Plain-text document sources
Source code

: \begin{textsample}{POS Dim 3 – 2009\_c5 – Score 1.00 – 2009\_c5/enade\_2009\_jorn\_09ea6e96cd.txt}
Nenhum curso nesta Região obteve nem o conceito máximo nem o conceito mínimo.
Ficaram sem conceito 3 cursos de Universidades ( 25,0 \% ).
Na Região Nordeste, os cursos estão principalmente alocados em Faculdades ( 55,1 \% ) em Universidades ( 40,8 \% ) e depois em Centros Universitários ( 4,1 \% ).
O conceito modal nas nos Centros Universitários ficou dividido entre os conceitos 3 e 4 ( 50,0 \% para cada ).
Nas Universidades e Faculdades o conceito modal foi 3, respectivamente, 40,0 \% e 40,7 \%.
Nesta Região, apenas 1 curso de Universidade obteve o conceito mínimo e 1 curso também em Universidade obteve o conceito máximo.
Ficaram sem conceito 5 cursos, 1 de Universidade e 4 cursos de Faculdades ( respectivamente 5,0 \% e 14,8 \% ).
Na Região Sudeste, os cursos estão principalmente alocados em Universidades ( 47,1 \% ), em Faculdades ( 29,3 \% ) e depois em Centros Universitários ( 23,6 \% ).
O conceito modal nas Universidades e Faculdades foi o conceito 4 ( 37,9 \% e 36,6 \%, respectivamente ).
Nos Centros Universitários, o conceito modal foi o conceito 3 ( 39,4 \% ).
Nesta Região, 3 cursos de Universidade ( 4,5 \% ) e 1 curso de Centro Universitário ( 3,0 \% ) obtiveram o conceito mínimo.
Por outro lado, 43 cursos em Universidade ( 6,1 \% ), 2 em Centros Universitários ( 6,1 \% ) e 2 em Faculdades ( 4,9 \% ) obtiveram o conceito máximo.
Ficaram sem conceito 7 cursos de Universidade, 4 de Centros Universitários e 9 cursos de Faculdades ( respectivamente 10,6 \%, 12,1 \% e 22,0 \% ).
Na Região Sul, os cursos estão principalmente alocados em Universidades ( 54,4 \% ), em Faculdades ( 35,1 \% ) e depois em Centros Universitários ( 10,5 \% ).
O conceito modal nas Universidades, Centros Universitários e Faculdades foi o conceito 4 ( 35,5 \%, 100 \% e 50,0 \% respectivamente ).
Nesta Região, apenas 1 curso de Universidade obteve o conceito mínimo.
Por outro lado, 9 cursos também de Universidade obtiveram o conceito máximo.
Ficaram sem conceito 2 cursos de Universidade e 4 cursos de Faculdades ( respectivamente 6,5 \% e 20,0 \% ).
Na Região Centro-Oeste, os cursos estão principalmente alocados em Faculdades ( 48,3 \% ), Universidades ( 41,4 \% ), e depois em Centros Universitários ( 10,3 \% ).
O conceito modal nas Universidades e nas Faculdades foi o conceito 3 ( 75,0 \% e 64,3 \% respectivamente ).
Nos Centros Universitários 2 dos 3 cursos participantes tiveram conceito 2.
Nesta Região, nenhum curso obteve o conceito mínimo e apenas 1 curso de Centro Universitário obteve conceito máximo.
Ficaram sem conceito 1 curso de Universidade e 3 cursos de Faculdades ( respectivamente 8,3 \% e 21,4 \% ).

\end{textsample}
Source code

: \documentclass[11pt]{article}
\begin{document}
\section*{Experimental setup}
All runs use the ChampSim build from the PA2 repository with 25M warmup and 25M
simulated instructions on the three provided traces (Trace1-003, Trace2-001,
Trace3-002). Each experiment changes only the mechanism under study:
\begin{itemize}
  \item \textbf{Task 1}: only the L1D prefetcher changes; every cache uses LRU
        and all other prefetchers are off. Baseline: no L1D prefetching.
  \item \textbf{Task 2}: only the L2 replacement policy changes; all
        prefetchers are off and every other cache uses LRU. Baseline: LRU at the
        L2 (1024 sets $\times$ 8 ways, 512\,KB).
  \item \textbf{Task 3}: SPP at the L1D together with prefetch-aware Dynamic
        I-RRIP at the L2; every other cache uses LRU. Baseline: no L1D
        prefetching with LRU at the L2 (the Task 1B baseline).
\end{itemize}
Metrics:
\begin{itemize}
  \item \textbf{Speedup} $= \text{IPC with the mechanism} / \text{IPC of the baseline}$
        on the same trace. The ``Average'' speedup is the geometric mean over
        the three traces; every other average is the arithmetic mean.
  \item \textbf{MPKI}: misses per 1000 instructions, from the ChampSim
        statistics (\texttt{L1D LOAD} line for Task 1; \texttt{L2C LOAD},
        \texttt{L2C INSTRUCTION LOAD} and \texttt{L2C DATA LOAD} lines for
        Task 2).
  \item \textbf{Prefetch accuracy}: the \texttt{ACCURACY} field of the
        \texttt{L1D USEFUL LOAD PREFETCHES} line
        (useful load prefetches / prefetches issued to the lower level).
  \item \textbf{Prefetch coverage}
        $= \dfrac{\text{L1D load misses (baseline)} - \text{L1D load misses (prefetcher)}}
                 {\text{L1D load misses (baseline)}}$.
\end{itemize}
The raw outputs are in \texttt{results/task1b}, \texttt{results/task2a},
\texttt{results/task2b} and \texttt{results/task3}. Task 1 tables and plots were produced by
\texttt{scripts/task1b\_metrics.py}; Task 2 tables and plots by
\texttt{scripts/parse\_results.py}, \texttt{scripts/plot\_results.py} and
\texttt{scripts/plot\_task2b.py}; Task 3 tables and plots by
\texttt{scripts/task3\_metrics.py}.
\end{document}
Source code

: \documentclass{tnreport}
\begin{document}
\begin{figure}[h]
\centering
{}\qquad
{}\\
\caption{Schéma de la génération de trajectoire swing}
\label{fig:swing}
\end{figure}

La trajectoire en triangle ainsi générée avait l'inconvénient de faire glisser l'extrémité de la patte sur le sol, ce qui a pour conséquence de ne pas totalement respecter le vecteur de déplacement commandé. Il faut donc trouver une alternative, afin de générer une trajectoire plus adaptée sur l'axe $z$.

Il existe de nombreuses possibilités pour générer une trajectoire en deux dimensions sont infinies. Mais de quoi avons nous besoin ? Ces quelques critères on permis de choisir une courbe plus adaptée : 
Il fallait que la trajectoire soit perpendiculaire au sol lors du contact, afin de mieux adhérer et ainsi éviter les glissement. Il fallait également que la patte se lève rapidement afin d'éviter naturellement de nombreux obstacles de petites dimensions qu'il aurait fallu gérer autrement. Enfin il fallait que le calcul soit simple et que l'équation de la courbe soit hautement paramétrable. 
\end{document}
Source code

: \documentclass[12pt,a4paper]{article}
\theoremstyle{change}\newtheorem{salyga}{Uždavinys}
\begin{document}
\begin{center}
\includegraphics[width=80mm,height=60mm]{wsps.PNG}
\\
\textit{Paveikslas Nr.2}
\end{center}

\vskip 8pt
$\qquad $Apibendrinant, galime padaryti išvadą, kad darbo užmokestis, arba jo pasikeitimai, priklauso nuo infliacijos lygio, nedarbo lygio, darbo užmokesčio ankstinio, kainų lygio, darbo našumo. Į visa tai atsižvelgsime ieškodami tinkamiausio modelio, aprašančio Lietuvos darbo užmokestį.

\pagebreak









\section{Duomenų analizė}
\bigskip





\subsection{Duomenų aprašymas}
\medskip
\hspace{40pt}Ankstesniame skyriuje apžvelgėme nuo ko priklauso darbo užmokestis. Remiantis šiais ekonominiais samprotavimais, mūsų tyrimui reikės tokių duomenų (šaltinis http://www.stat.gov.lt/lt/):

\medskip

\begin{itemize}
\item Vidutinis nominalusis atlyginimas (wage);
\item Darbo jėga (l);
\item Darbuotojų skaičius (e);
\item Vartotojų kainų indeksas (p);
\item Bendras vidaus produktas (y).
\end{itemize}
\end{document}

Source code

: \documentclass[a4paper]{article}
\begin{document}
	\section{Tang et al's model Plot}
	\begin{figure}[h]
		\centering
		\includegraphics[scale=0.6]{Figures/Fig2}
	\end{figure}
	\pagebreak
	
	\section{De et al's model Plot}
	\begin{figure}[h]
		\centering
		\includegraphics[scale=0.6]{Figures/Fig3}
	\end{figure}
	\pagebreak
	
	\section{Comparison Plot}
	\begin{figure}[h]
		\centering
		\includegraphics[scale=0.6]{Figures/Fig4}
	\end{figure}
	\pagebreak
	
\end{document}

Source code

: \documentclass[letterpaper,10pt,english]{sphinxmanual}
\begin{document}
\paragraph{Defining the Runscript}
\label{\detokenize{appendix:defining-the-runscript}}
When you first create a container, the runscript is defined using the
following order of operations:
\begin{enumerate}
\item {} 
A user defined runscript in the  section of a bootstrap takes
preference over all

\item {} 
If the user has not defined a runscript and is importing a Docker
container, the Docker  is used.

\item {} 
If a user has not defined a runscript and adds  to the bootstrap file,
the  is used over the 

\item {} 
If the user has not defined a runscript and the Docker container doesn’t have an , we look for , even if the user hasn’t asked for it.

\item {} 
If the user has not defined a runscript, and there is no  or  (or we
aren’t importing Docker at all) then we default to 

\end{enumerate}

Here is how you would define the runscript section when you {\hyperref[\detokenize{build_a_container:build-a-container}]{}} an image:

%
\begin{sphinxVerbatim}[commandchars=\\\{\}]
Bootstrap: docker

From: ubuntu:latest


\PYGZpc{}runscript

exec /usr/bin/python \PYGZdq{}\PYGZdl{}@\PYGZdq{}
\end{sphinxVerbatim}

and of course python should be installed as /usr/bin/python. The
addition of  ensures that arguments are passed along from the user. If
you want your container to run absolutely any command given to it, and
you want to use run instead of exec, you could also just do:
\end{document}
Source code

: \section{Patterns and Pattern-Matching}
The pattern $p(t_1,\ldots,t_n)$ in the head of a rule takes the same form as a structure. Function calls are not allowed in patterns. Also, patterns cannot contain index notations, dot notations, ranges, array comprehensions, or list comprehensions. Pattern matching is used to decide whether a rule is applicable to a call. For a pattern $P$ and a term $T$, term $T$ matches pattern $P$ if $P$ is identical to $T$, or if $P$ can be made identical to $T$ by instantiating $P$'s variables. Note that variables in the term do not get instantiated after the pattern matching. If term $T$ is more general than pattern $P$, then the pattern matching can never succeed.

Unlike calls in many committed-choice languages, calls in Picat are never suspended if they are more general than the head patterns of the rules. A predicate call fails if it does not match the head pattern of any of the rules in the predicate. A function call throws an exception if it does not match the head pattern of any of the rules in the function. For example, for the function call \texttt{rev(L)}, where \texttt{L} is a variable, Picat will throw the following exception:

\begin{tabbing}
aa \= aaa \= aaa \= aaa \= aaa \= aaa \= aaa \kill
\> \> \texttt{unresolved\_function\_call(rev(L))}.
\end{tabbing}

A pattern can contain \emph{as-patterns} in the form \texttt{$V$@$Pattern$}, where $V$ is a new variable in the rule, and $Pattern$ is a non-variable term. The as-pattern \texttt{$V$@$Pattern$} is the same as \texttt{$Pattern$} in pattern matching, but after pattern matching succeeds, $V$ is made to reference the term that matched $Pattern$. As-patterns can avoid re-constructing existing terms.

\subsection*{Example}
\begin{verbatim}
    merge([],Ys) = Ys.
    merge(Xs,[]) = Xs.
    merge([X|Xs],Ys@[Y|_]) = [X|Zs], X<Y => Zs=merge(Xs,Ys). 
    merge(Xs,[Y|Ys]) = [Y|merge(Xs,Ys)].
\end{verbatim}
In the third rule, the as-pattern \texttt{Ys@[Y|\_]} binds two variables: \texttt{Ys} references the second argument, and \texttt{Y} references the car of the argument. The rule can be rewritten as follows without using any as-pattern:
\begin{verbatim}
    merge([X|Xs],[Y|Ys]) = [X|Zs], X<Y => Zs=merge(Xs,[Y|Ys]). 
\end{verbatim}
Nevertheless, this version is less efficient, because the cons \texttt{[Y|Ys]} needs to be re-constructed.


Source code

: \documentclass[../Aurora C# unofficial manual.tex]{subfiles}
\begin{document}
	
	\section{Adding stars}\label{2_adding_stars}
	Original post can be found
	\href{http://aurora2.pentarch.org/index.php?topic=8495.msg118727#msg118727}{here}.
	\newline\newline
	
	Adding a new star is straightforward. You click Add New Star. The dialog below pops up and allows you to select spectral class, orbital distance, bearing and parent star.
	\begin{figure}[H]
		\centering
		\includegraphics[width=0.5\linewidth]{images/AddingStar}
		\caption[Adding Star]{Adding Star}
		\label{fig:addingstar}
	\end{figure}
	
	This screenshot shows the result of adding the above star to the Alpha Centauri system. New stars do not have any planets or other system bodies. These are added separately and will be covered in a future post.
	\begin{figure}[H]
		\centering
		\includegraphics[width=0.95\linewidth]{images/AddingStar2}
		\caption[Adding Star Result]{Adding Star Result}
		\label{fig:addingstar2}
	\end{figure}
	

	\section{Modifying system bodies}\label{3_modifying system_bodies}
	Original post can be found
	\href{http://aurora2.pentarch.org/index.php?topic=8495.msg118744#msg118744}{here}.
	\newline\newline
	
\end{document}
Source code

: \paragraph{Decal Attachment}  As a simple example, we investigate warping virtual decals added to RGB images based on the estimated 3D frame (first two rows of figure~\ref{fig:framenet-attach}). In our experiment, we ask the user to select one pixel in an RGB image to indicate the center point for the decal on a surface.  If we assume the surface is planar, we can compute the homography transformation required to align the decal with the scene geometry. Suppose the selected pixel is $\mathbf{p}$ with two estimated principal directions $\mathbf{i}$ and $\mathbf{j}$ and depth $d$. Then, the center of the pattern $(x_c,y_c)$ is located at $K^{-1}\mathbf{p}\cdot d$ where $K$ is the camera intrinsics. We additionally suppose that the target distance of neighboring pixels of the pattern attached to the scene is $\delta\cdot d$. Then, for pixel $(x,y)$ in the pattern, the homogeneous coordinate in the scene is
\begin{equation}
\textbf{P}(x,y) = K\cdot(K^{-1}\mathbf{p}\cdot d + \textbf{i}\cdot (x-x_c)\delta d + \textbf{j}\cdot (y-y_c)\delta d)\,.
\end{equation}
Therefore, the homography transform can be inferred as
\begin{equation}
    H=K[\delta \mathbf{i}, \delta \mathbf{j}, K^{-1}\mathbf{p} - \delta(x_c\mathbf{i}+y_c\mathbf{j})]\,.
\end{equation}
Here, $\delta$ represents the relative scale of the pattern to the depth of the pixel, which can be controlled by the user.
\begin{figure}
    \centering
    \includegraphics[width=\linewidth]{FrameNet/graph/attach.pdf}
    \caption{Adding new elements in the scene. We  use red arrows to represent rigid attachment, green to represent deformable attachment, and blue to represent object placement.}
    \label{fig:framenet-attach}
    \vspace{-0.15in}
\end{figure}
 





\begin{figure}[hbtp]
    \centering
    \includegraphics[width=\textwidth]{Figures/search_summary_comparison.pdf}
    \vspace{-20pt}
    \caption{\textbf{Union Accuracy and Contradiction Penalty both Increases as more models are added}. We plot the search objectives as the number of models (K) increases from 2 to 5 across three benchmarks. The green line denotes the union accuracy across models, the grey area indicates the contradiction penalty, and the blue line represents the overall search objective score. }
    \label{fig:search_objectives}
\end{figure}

» Problem details
Please list every line of the records that contains "sphinxVerbatim".

» Result
\begin{sphinxVerbatim}[commandchars=\\\{\}]
\end{sphinxVerbatim}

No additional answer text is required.